In Europe, the price of solar modules fell by 50 percent within four weeks in the later days of 2023. Mr. Erfurt believes it was a sign that China was discounting at an “unprecedented speed” to grab market share.
‘China Shock 2.0’
This wave of overcapacity has been dubbed “China Shock 2.0”. The first “China Shock” took shape about two decades ago.
The United States granted China permanent normal trade relations (PNTR) status in 2000, ensuring that Chinese goods would face low tariffs when entering the U.S. market. In 2001, China officially joined the World Trade Organization. Over the next decade, imports from China into the United States accelerated.

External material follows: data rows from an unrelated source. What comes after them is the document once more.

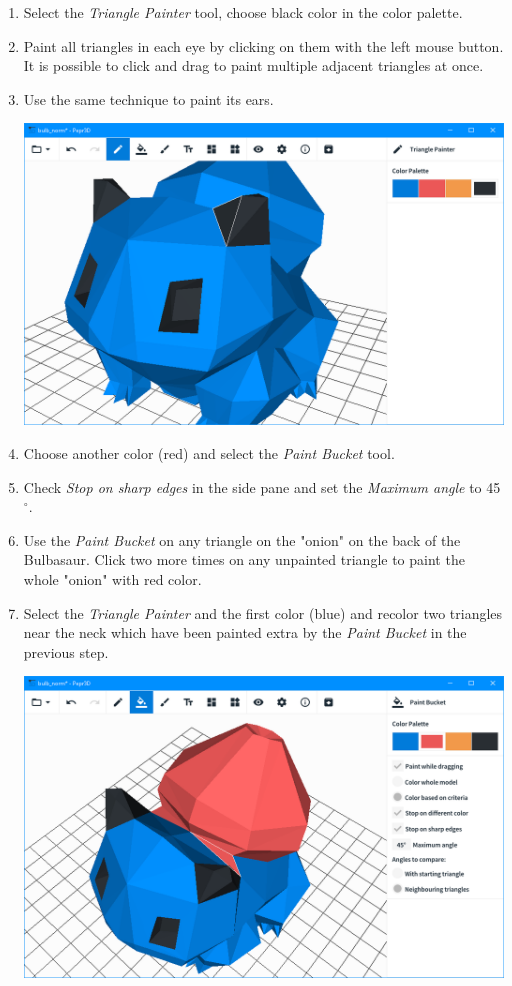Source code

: \begin{enumerate}
\item Select the \textit{Triangle Painter} tool, choose black color in the color palette.
\item Paint all triangles in each eye by clicking on them with the left mouse button. It is possible to click and drag to paint multiple adjacent triangles at once.
\item Use the same technique to paint its ears.

\begin{center}
\includegraphics[scale=0.4]{images/bulb_eyes.png}
\end{center}

\item Choose another color (red) and select the \textit{Paint Bucket} tool.
\item Check \textit{Stop on sharp edges} in the side pane and set the \textit{Maximum angle} to 45$^\circ$.
\item Use the \textit{Paint Bucket} on any triangle on the "onion" on the back of the Bulbasaur. Click two more times on any unpainted triangle to paint the whole "onion" with red color.
\item Select the \textit{Triangle Painter} and the first color (blue) and recolor two triangles near the neck which have been painted extra by the \textit{Paint Bucket} in the previous step.

\begin{center}
\includegraphics[scale=0.4]{images/bulb_onion.png}
\end{center}


\end{enumerate}
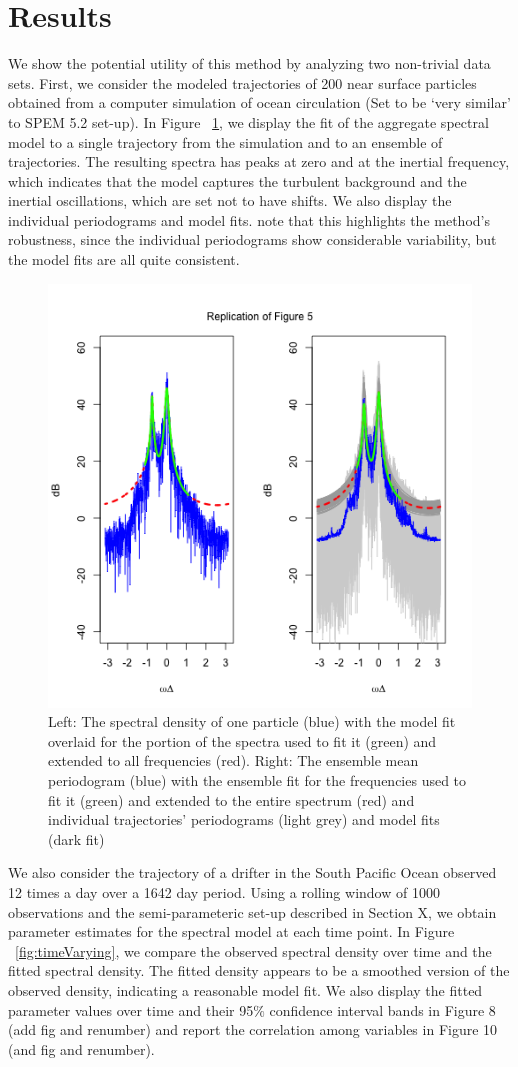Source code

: \documentclass{stat572Style}
\begin{document}
\section{Results}
We show the potential utility of this method by analyzing two non-trivial data sets.  
First, we consider the modeled trajectories of 200 near surface particles obtained from a computer simulation of ocean circulation (Set to be `very similar' to \citet{Danioux2008} SPEM 5.2 set-up). 
In Figure ~\ref{fig:numSim}, we display the fit of the aggregate spectral model to a single trajectory from the simulation and to an ensemble of trajectories. 
The resulting spectra has peaks at zero and at the inertial frequency, which indicates that the model captures the turbulent background and the inertial oscillations, which are set not to have shifts. 
We also display the individual periodograms and model fits. 
\citet{Sykulski2016}  note that this highlights the method's robustness, since the individual periodograms show considerable variability, but the model fits are all quite consistent.
\begin{figure}[hb]
	\label{fig:numSim}
  \centering
    \includegraphics[width=.5\textwidth]{fig5.png}
        \caption{Left: The spectral density of one particle (blue) with the model fit overlaid for the portion of the spectra used to fit it (green) and extended to all frequencies (red). Right: The ensemble mean periodogram (blue) with the ensemble fit for the frequencies used to fit it (green) and extended to the entire spectrum (red) and individual trajectories' periodograms (light grey) and model fits (dark fit) }
\end{figure}

We also consider the trajectory of a drifter in the South Pacific Ocean observed 12 times a day over a 1642 day period. 
Using a rolling window of 1000 observations and the semi-parameteric set-up described in Section X, we obtain parameter estimates for the spectral model at each time point.
 In Figure ~\ref{fig:timeVarying}, we compare the observed spectral density over time and the fitted spectral density.
  The fitted density appears to be a smoothed version of the observed density, indicating a reasonable model fit.
   We also display the fitted parameter values over time and their 95$\%$ confidence interval bands in Figure 8 (add fig and renumber) and report the correlation among variables in Figure 10 (and fig and renumber). 
\end{document}
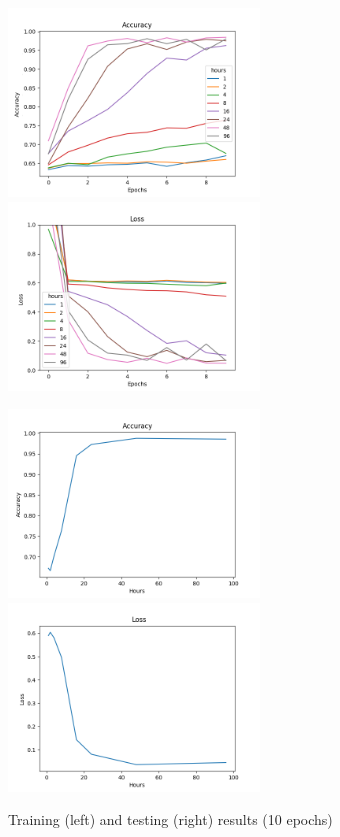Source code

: \begin{figure}
      \begin{multicols}{2}
            \includegraphics[height=5cm]{img/control_condition/plot_acc_train.png}
            \includegraphics[height=5cm]{img/control_condition/plot_loss_train.png}

            \includegraphics[height=5cm]{img/control_condition/plot_acc_eval.png}
            \includegraphics[height=5cm]{img/control_condition/plot_loss_eval.png}
      \end{multicols}
      \caption{Training (left) and testing (right) results (10 epochs)}
      \label{figure:control_condition_10e}
\end{figure}

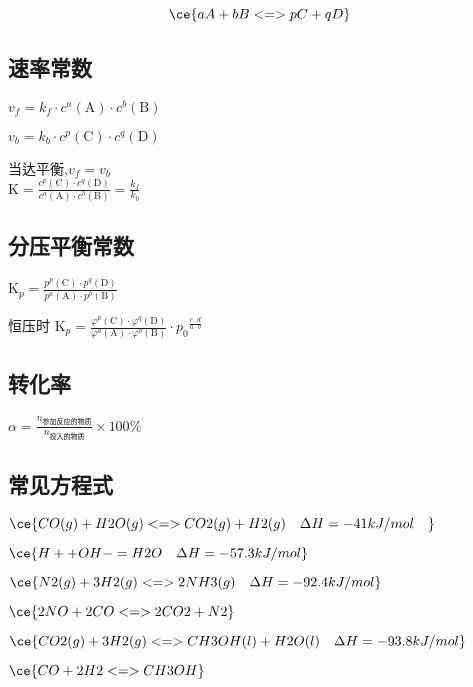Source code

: \documentclass[UTF8]{article}
\begin{document}
$$
\ce{a A +b B <=> pC +qD}
$$
\subsection{速率常数}

$
v_f = k_f \cdot {c^a}({\text{A}}) \cdot {c^b}({\text{B}})$

$v_b = k_b \cdot {c^p}({\text{C}}) \cdot {c^q}({\text{D}})
$


当达平衡,$v_f=v_b$\\
$
{\text{K}} = \frac{{{c^p}({\text{C}}) \cdot {c^q}({\text{D}})}}{{{c^a}({\text{A}}) \cdot {c^b}({\text{B}})}} = \frac{k_f}{k_b}
$

 
\subsection{分压平衡常数}

$
{{\text{K}}_p} = \frac{{{p^p}({\text{C}}) \cdot {p^q}({\text{D}})}}{{{p^a}({\text{A}}) \cdot {p^b}({\text{B}})}}
$


恒压时
$
{{\text{K}}_p} = \frac{{{\varphi ^p}({\text{C}}) \cdot {\varphi ^q}({\text{D}})}}{{{\varphi ^a}({\text{A}}) \cdot {\varphi ^b}({\text{B}})}} \cdot {p_0}^{\frac{{c \cdot d}}{{a \cdot b}}}
$

 
\subsection{转化率}

$
\alpha  = \frac{n_{\text{参加反应的物质}}}{n_{\text{投入的物质}}}\times100\%
$






\subsection{常见方程式}
\begin{center}
$
\ce{CO(g) +H2O(g) <=>CO2(g) +H2(g)\quad\Delta H=- 41 kJ/mol\quad}
$

$
\ce{H+ +OH- =  H2O \quad\Delta H=- 57.3 kJ/mol}
$

$
\ce{N2(g) +3H2(g) <=> 2 NH3(g) \quad\Delta H=- 92.4 kJ/mol}
$

$
\ce{2 NO +2CO <=>2CO2 +N2}
$

$
\ce{CO2(g) +3H2(g)<=>CH3OH(l) +H2O(l)\quad\Delta  H=- 93.8 kJ/mol} 
$

$
\ce{CO +2H2<=>CH3OH }
$
\end{center}





\end{document}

In 2016, economists David H. Autor, David Dorn, and Gordon H. Hanson published the paper “The China Shock: Learning from Labor-Market Adjustment to Large Changes in Trade.” They found that between 1997 and 2011, increased imports from China caused the U.S. manufacturing sector to directly or indirectly lose about 2 million jobs, including 985,000 manufacturing jobs. The hardest hit sub-industries were those with low-skilled workers, such as apparel, textiles, footwear, and computer and electronic parts.
Party-State Capitalism
The Information Technology and Innovation Foundation (ITIF) points out that Chinese Communist Party (CCP) policymakers fundamentally reject the classic trade concept of “comparative advantage”—the principle that countries should specialize in producing the goods or services they are most efficient at and then trade for the rest. Instead, the CCP seeks “absolute advantage” across a range of industries, from high-speed rail and steel to semiconductors, vitamins, and solar panels.
In their book “Subsidies to Chinese Industry: State Capitalism, Business Strategy, and Trade Policy,” George T. Haley and Usha C.V. Haley wrote that the CCP’s strategy has long been to “aggressively subsidize targeted industries to dominate global markets.”
The book noted that in the 2000s, China provided nearly $100 billion in subsidies to three industries alone: $33 billion to the paper industry, $28 billion to auto parts, and $27 billion to the steel industry.